- _Instructions for the task_
Where an entry below contains an image, skip the image and reproduce the rest exactly.

- _Supplied entries_
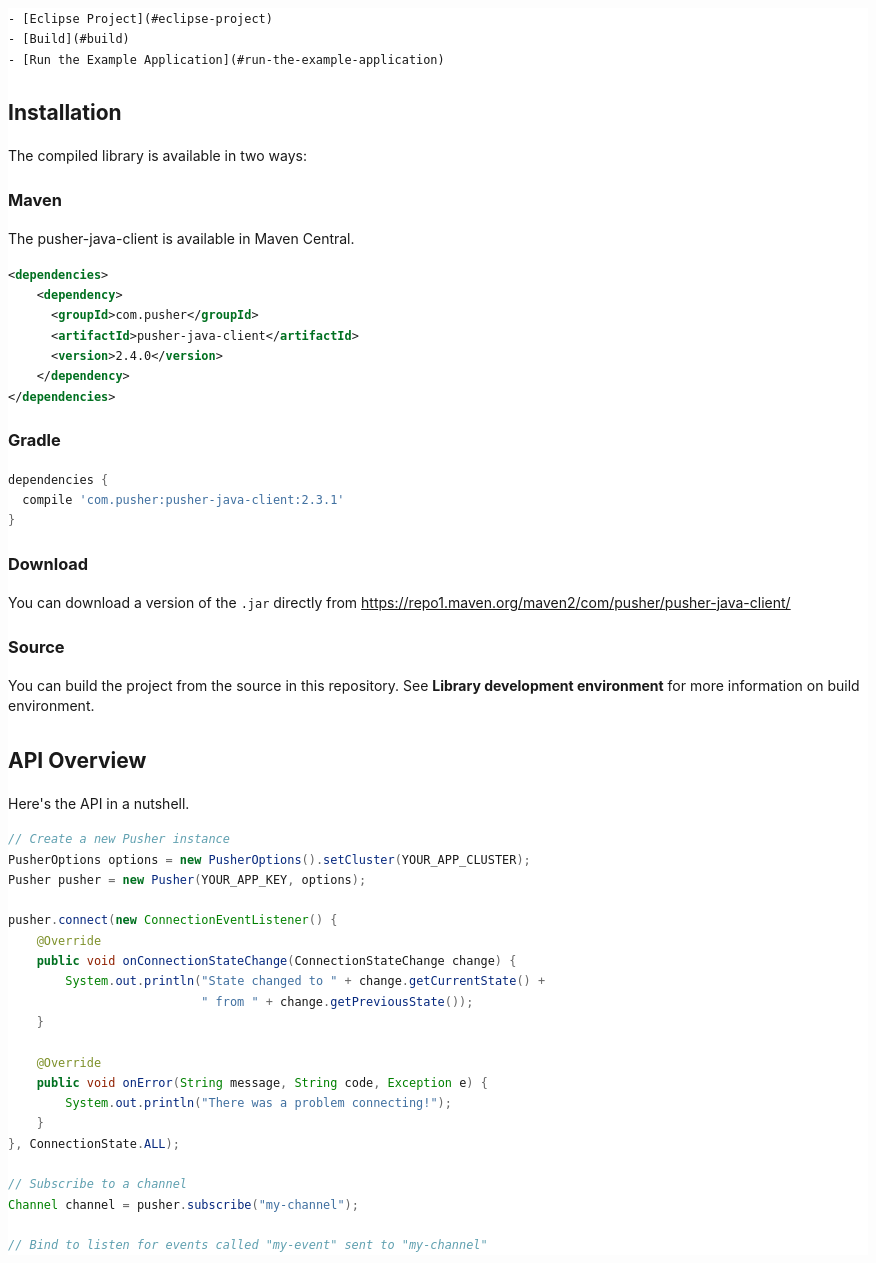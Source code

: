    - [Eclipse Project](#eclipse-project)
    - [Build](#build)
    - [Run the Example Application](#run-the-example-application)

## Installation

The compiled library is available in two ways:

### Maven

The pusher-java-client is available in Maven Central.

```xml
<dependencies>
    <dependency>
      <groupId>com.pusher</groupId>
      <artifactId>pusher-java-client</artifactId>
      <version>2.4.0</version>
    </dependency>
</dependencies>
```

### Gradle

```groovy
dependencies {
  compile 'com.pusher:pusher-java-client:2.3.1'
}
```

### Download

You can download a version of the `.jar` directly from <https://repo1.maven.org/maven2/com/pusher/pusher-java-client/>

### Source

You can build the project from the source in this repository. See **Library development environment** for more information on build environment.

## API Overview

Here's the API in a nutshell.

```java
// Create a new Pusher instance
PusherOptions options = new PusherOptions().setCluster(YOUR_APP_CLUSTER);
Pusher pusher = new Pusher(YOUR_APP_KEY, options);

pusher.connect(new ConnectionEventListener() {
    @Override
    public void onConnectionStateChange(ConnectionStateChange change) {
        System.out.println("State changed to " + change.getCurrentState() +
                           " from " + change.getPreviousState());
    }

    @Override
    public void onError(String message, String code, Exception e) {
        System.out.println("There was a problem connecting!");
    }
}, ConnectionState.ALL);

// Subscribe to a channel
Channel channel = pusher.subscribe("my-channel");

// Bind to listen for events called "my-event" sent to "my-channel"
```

- _Result for this task_
Source code

:    - [Eclipse Project](#eclipse-project)
    - [Build](#build)
    - [Run the Example Application](#run-the-example-application)

## Installation

The compiled library is available in two ways:

### Maven

The pusher-java-client is available in Maven Central.

```xml
<dependencies>
    <dependency>
      <groupId>com.pusher</groupId>
      <artifactId>pusher-java-client</artifactId>
      <version>2.4.0</version>
    </dependency>
</dependencies>
```

### Gradle

```groovy
dependencies {
  compile 'com.pusher:pusher-java-client:2.3.1'
}
```

### Download

You can download a version of the `.jar` directly from <https://repo1.maven.org/maven2/com/pusher/pusher-java-client/>

### Source

You can build the project from the source in this repository. See **Library development environment** for more information on build environment.

## API Overview

Here's the API in a nutshell.

```java
// Create a new Pusher instance
PusherOptions options = new PusherOptions().setCluster(YOUR_APP_CLUSTER);
Pusher pusher = new Pusher(YOUR_APP_KEY, options);

pusher.connect(new ConnectionEventListener() {
    @Override
    public void onConnectionStateChange(ConnectionStateChange change) {
        System.out.println("State changed to " + change.getCurrentState() +
                           " from " + change.getPreviousState());
    }

    @Override
    public void onError(String message, String code, Exception e) {
        System.out.println("There was a problem connecting!");
    }
}, ConnectionState.ALL);

// Subscribe to a channel
Channel channel = pusher.subscribe("my-channel");

// Bind to listen for events called "my-event" sent to "my-channel"
```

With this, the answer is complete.